## What you need to do
Search the records for the string "reactive" and copy every line in which it appears.

*** Opening of Data provided ***

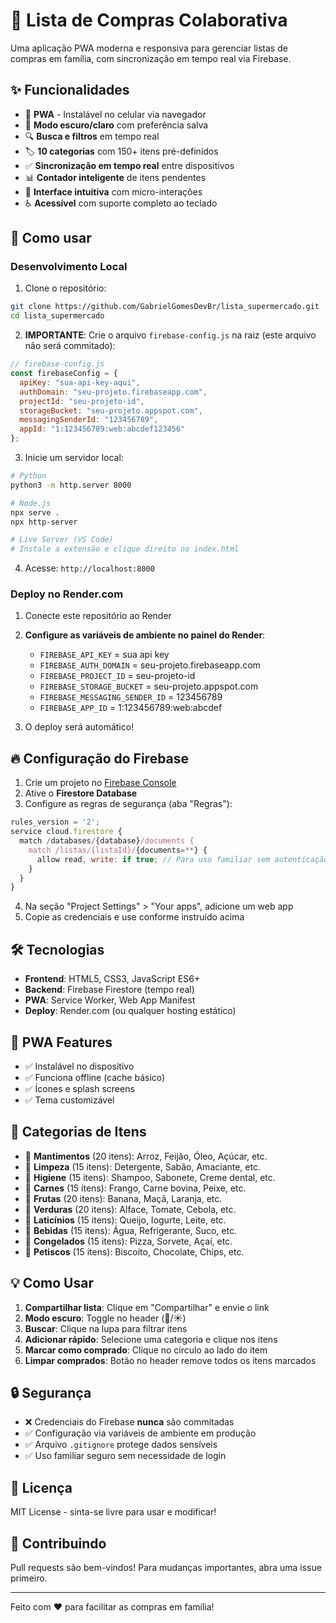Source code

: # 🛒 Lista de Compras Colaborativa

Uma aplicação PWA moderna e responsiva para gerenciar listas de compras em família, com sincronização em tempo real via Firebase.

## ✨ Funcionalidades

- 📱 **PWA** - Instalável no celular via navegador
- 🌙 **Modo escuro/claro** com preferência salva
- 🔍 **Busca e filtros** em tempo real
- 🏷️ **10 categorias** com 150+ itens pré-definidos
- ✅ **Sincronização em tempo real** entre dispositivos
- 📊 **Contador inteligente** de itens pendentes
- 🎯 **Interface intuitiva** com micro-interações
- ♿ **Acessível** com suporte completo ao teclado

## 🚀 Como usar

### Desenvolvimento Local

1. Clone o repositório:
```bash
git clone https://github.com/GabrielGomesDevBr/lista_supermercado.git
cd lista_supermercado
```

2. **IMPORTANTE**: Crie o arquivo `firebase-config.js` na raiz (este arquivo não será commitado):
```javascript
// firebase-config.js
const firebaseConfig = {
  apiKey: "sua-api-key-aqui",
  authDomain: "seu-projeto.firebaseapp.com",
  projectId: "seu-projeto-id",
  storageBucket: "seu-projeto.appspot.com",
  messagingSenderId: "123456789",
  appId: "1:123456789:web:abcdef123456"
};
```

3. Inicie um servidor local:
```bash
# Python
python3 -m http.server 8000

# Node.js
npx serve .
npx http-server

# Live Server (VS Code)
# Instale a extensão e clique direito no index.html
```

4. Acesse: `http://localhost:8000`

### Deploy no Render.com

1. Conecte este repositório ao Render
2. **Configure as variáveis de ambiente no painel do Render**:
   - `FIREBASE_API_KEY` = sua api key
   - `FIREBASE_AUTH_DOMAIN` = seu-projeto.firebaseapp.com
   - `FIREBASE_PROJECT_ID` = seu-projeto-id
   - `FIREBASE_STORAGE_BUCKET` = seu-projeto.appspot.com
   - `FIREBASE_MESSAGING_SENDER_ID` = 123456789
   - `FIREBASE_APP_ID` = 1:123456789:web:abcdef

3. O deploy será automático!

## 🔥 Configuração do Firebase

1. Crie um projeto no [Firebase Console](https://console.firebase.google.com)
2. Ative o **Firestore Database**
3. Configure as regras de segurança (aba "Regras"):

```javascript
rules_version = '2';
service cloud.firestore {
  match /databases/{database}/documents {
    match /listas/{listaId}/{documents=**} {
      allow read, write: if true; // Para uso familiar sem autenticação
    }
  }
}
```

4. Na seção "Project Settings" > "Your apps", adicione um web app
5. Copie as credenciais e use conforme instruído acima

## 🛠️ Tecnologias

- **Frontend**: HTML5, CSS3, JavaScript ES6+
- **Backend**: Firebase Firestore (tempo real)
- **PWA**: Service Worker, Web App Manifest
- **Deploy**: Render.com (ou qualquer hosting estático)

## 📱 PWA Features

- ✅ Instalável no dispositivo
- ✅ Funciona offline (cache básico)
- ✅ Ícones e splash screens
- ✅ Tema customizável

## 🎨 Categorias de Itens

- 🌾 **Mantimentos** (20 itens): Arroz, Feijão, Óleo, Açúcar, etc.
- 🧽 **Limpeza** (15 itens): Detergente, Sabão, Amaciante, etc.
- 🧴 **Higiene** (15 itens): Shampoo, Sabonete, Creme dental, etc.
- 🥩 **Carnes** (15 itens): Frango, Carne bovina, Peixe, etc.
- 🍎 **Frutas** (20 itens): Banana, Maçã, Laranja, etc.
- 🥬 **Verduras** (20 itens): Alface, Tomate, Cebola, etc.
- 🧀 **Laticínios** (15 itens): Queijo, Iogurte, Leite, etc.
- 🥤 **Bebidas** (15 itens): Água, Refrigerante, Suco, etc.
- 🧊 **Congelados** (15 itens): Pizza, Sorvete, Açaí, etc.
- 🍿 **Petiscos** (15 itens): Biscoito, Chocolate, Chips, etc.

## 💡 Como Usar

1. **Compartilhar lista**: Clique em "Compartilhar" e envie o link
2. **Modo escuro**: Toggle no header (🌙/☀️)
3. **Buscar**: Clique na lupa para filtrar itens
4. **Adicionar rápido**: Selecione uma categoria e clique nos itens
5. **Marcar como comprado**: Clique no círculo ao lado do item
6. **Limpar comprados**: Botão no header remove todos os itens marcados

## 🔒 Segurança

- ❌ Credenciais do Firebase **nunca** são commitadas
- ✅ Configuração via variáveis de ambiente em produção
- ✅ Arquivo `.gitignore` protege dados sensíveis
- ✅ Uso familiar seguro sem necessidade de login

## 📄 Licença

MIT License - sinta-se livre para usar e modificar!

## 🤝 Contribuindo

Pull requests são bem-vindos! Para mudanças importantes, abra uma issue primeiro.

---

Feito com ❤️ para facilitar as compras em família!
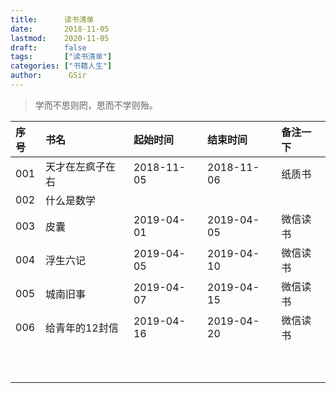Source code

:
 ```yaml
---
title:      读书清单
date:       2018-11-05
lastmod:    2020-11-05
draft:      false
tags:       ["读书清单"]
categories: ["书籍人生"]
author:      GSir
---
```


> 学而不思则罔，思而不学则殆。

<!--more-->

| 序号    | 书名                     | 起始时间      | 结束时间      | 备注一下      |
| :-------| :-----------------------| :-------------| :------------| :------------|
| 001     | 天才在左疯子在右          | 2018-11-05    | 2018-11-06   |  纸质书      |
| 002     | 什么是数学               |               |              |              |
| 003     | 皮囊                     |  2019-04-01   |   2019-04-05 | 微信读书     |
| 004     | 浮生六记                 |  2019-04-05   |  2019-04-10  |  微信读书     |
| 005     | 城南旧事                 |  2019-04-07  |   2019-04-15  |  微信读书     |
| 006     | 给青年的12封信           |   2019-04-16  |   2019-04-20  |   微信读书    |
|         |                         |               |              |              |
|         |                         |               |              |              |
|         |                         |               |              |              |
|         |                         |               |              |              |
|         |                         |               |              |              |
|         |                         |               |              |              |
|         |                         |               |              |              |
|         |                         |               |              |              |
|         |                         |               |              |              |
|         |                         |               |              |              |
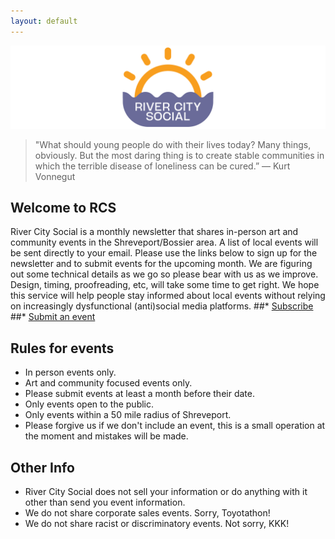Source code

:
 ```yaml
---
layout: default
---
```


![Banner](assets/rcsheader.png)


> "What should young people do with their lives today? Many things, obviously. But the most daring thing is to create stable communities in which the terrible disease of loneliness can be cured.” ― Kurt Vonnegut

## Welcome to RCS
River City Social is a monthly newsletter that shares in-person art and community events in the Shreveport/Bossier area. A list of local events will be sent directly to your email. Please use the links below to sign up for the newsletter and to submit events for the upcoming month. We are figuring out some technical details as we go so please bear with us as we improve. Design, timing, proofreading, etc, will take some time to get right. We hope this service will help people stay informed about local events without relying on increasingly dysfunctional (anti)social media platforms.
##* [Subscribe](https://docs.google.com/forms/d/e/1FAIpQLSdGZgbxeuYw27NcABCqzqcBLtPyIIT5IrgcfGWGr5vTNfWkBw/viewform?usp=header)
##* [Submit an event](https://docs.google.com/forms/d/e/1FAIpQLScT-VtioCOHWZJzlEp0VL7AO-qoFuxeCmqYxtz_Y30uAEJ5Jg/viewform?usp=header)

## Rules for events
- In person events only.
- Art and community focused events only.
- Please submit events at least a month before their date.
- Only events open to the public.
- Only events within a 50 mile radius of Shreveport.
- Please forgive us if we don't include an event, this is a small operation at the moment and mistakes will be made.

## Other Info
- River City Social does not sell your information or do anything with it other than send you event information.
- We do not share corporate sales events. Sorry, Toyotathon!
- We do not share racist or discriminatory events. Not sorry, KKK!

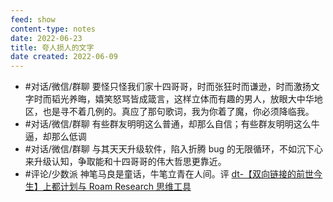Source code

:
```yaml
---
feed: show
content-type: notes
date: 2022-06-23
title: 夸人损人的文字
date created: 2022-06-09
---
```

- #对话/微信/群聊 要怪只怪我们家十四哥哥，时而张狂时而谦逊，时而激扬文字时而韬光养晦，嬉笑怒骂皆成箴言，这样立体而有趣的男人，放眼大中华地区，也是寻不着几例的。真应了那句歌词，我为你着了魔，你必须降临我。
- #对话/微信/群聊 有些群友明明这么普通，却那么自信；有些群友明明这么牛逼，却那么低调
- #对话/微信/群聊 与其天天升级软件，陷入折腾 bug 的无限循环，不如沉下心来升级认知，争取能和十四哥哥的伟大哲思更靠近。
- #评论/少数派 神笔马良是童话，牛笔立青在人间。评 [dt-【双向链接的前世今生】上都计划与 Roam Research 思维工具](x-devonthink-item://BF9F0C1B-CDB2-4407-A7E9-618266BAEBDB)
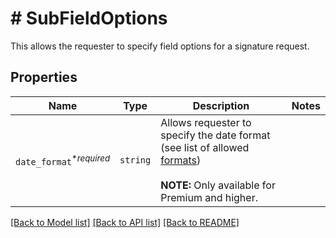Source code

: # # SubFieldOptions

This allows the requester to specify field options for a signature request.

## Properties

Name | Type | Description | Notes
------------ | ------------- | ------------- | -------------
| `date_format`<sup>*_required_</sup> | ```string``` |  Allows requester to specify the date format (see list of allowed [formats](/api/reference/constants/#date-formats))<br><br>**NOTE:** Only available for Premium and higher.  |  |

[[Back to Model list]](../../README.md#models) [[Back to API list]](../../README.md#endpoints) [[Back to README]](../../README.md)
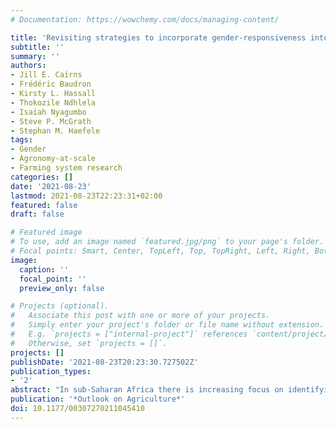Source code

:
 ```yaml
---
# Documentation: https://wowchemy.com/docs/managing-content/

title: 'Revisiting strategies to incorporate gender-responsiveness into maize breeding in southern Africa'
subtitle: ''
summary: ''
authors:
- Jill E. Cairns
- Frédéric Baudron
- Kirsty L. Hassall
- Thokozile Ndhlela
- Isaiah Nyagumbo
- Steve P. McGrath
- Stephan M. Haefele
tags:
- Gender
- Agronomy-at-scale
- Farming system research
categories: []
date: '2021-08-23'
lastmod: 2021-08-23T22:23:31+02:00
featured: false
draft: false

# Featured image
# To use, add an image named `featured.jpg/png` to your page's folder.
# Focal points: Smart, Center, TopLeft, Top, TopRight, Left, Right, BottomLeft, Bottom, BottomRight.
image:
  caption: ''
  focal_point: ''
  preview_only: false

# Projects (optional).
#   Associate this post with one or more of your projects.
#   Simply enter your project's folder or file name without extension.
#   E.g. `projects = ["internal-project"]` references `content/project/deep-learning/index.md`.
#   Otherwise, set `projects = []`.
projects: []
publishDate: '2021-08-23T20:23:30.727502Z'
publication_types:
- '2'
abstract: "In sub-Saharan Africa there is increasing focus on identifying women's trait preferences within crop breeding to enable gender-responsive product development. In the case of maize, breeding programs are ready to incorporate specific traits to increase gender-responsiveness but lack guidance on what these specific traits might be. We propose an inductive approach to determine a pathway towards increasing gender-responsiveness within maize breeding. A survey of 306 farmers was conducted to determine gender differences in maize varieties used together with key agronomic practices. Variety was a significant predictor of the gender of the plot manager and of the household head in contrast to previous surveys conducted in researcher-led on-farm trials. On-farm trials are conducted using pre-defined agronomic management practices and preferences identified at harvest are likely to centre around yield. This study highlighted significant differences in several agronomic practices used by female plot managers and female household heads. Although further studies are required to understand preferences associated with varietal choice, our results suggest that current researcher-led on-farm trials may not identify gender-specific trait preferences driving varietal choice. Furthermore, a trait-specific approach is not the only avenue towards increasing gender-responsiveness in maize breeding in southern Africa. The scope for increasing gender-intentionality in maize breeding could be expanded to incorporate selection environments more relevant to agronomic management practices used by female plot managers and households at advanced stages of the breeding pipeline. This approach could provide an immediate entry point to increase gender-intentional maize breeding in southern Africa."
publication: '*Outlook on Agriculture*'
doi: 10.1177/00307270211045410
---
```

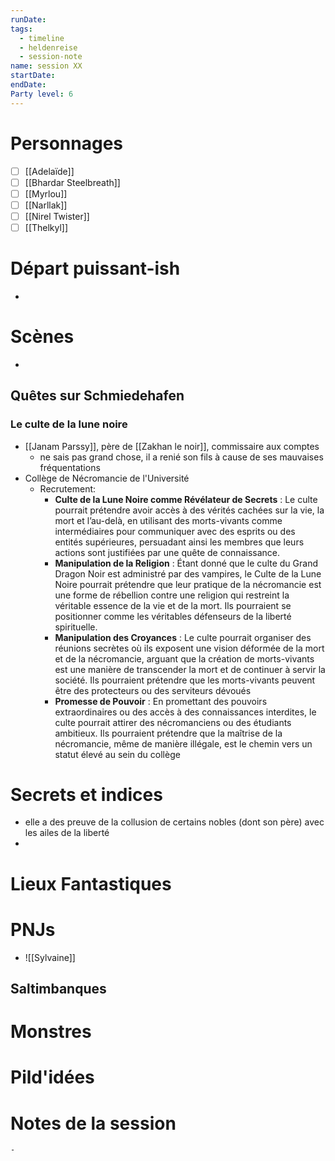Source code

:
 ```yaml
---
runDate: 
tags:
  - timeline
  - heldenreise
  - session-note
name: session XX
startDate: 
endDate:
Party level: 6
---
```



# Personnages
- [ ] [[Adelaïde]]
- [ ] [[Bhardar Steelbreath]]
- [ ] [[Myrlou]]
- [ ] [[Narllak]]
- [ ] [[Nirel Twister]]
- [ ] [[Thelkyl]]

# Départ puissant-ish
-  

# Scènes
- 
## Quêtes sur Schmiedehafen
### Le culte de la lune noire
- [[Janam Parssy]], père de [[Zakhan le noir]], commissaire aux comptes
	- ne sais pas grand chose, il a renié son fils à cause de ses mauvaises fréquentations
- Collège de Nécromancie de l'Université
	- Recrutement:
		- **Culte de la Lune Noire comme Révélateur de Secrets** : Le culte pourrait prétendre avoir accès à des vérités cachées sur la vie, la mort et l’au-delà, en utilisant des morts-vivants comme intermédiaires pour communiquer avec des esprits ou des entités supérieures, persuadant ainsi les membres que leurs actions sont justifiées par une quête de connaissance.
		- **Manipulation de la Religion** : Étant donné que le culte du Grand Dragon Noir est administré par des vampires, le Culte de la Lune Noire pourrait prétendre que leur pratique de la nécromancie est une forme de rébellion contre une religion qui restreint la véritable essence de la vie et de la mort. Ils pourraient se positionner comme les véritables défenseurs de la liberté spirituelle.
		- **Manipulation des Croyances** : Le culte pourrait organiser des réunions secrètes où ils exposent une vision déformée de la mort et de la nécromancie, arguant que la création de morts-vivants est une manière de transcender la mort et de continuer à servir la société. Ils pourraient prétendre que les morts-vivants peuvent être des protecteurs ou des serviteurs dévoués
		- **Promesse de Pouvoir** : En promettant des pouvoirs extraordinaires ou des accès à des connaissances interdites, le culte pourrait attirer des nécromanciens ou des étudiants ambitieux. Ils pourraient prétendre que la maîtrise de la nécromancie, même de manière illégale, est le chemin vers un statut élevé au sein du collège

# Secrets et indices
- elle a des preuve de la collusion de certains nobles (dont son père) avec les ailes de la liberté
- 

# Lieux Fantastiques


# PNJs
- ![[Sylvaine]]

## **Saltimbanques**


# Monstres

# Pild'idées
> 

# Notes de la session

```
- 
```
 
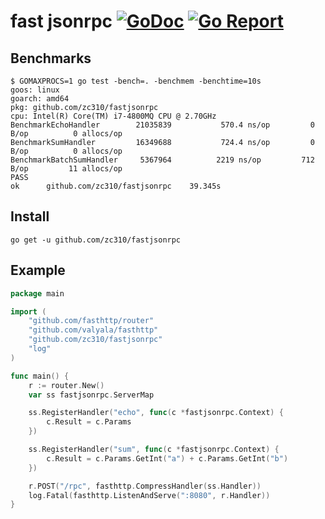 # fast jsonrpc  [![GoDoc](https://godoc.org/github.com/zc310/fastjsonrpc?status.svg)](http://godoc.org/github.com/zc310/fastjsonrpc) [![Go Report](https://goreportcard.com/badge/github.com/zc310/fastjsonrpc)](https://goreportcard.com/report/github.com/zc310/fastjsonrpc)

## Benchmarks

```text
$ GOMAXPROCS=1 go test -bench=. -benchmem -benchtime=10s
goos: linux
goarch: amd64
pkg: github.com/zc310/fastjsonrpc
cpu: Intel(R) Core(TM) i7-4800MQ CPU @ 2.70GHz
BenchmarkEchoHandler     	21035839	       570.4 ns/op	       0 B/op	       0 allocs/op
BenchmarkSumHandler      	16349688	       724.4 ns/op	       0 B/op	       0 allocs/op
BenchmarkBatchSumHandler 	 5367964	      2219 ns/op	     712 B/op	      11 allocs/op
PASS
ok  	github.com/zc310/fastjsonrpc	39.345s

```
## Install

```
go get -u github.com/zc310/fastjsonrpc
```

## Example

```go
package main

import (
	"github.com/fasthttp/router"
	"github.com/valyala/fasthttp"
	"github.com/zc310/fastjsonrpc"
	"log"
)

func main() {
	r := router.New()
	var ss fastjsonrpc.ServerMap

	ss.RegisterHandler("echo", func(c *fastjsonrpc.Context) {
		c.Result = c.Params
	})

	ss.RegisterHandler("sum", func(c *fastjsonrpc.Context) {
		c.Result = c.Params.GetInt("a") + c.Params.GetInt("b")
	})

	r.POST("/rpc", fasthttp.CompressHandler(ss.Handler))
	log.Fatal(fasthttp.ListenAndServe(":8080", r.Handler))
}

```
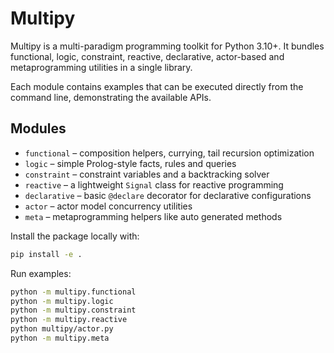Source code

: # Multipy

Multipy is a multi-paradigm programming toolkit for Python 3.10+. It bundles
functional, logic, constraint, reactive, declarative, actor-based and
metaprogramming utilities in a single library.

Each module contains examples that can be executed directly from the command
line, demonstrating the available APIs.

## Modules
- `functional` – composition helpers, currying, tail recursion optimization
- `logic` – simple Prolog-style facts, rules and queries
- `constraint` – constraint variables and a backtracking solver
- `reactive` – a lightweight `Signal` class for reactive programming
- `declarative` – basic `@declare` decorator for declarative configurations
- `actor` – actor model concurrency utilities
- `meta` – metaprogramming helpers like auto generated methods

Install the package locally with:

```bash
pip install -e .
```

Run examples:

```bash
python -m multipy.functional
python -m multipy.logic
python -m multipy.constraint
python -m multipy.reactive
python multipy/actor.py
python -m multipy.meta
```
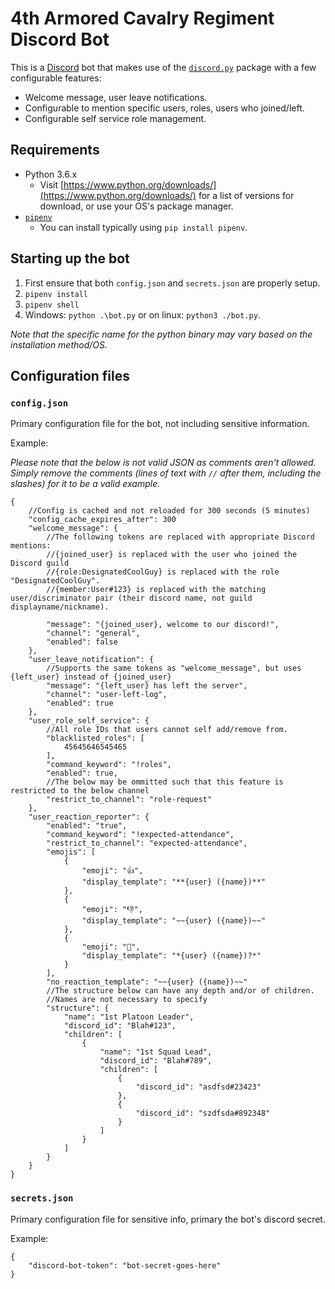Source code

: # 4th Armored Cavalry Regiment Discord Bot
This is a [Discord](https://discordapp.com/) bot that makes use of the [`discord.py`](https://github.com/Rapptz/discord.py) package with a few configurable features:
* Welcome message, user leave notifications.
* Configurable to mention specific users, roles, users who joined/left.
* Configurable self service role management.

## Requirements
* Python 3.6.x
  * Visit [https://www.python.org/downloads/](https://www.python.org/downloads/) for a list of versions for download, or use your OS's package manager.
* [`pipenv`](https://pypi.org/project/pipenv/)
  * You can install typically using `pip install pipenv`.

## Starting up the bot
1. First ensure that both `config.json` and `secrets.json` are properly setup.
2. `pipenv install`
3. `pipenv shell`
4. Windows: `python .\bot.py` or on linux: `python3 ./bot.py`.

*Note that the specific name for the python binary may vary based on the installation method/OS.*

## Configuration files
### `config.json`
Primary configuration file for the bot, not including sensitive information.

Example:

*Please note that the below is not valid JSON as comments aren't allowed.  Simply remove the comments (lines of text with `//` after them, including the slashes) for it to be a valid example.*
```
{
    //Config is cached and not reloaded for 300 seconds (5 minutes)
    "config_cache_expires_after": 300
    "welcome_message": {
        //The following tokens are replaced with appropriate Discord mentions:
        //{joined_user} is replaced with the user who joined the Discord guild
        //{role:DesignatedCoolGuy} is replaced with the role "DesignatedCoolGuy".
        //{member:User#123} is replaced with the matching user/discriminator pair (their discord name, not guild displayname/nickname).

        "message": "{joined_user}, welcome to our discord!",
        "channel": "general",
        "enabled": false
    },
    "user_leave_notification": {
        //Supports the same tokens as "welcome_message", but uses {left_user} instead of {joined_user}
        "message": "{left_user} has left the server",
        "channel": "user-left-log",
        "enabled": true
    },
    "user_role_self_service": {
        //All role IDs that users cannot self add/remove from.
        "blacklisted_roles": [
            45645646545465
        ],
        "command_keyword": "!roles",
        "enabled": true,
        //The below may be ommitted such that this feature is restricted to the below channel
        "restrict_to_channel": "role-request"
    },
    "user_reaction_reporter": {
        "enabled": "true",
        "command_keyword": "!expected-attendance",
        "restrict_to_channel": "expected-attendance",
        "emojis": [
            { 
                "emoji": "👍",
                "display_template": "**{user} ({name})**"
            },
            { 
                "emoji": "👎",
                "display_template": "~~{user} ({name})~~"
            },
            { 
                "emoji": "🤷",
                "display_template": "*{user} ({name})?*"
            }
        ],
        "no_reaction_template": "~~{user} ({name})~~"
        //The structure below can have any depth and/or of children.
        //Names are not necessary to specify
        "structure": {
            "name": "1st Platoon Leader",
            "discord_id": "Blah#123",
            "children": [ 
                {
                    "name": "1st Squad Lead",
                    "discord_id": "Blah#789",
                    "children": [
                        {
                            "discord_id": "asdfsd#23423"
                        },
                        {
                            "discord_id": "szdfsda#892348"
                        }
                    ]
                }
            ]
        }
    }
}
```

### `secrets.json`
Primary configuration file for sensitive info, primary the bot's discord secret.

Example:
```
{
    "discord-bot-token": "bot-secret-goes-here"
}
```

*** Close of Data provided ***

## Output of the task
functional, logic, constraint, reactive, declarative, actor-based and
- `reactive` – a lightweight `Signal` class for reactive programming
python -m multipy.reactive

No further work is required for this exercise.